When doing test driven development I really like having continuous feedback. Does the code compile, is all the functionality still intact or what errors are there?

I could of course jump between terminal windows and manually execute the tests but that is not a very good use of my time. It needs to happen automatically and so far I have solved this with inotifywait.

$ inotifywait -mre modify src | while read LINE; do runghc $LINE; done

That command watches the src/ directory for changes and executes runghc on the changed files.

What I would do is open up a tmux pane, next to my Vim pane, where I would run inotifywait. That way, whenever I saved a file in Vim the script would run and I could immediately see if the code was any good.

Enter Guard

It turns out there is a better way than to muck about with bash scripts. A project called Guard does exactly this, but in a more controlled and reusable manner.
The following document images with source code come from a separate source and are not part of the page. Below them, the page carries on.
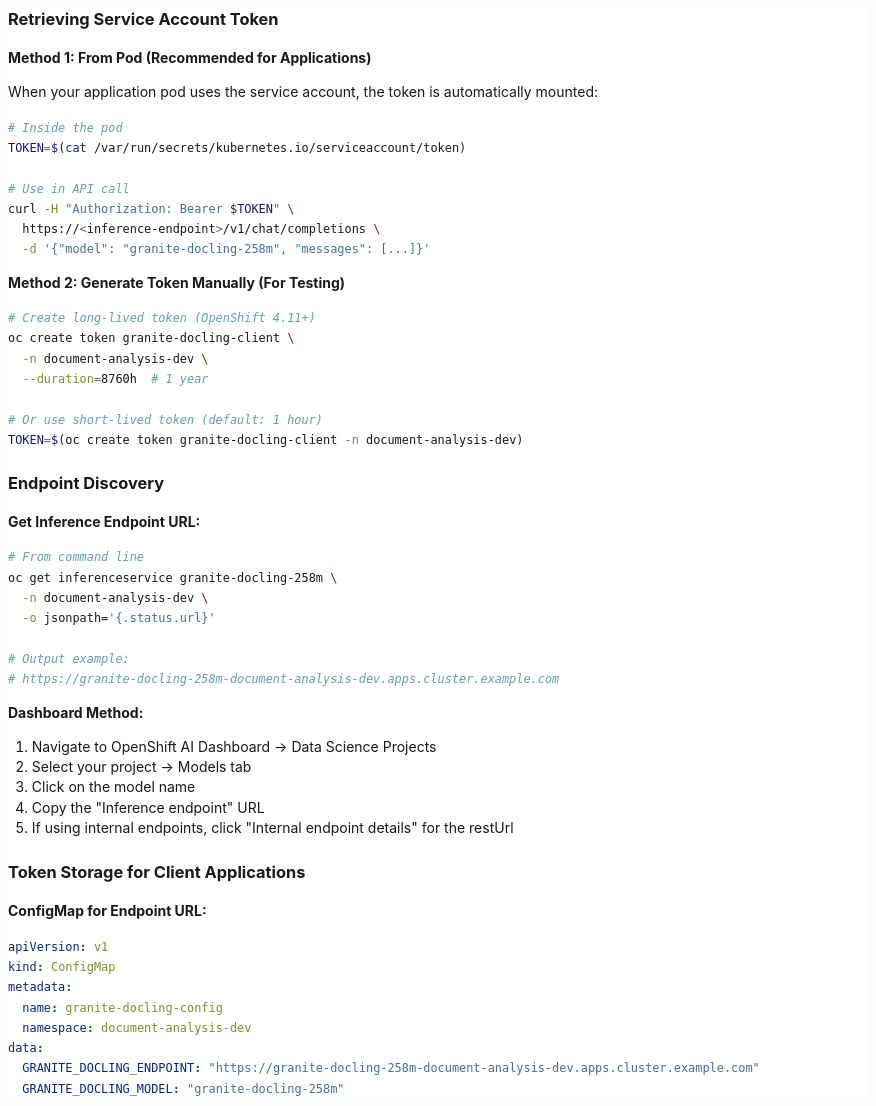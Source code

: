 ### Retrieving Service Account Token

**Method 1: From Pod (Recommended for Applications)**

When your application pod uses the service account, the token is automatically mounted:

```bash
# Inside the pod
TOKEN=$(cat /var/run/secrets/kubernetes.io/serviceaccount/token)

# Use in API call
curl -H "Authorization: Bearer $TOKEN" \
  https://<inference-endpoint>/v1/chat/completions \
  -d '{"model": "granite-docling-258m", "messages": [...]}'
```

**Method 2: Generate Token Manually (For Testing)**

```bash
# Create long-lived token (OpenShift 4.11+)
oc create token granite-docling-client \
  -n document-analysis-dev \
  --duration=8760h  # 1 year

# Or use short-lived token (default: 1 hour)
TOKEN=$(oc create token granite-docling-client -n document-analysis-dev)
```

### Endpoint Discovery

**Get Inference Endpoint URL:**

```bash
# From command line
oc get inferenceservice granite-docling-258m \
  -n document-analysis-dev \
  -o jsonpath='{.status.url}'

# Output example:
# https://granite-docling-258m-document-analysis-dev.apps.cluster.example.com
```

**Dashboard Method:**
1. Navigate to OpenShift AI Dashboard → Data Science Projects
2. Select your project → Models tab
3. Click on the model name
4. Copy the "Inference endpoint" URL
5. If using internal endpoints, click "Internal endpoint details" for the restUrl

### Token Storage for Client Applications

**ConfigMap for Endpoint URL:**

```yaml
apiVersion: v1
kind: ConfigMap
metadata:
  name: granite-docling-config
  namespace: document-analysis-dev
data:
  GRANITE_DOCLING_ENDPOINT: "https://granite-docling-258m-document-analysis-dev.apps.cluster.example.com"
  GRANITE_DOCLING_MODEL: "granite-docling-258m"
```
As with most new, cool software, Guard is written in Ruby and distributed as a gem. Thus installation is very easy; gem install guard should get you everything you need.

Once installed you need to set up a Guardfile to hold your configuration. In this file you describe what to watch and what actions to take when files are changed. The many Guard plugins will help with this but most of them are geared toward Ruby projects in general and Rails one specifically.

Converting my above Haskell tester above, using the shell plugin, would look something like this.

guard :shell do
  watch(%r{^src/.+}) do |m|
    `runghc #{m[0]}`
  end
end

If you are using Symfony or any other PHP framework, there is a PHPUnit Guard plugin you can use to automatically run your PHPUnit test suites.

More than testing

Guard’s usefulness does not stop at automating tests however. I am currently using it to write this blog post, where I have set it up to regenerate my Jekyll site whenever a file is changed.

You could also compile SASS/LESS code into CSS, CoffeeScript into JavaScript or whatever other automation you can think of.

Guard is a really nice general-purpose development tool. Do yourself a favor and check it out today!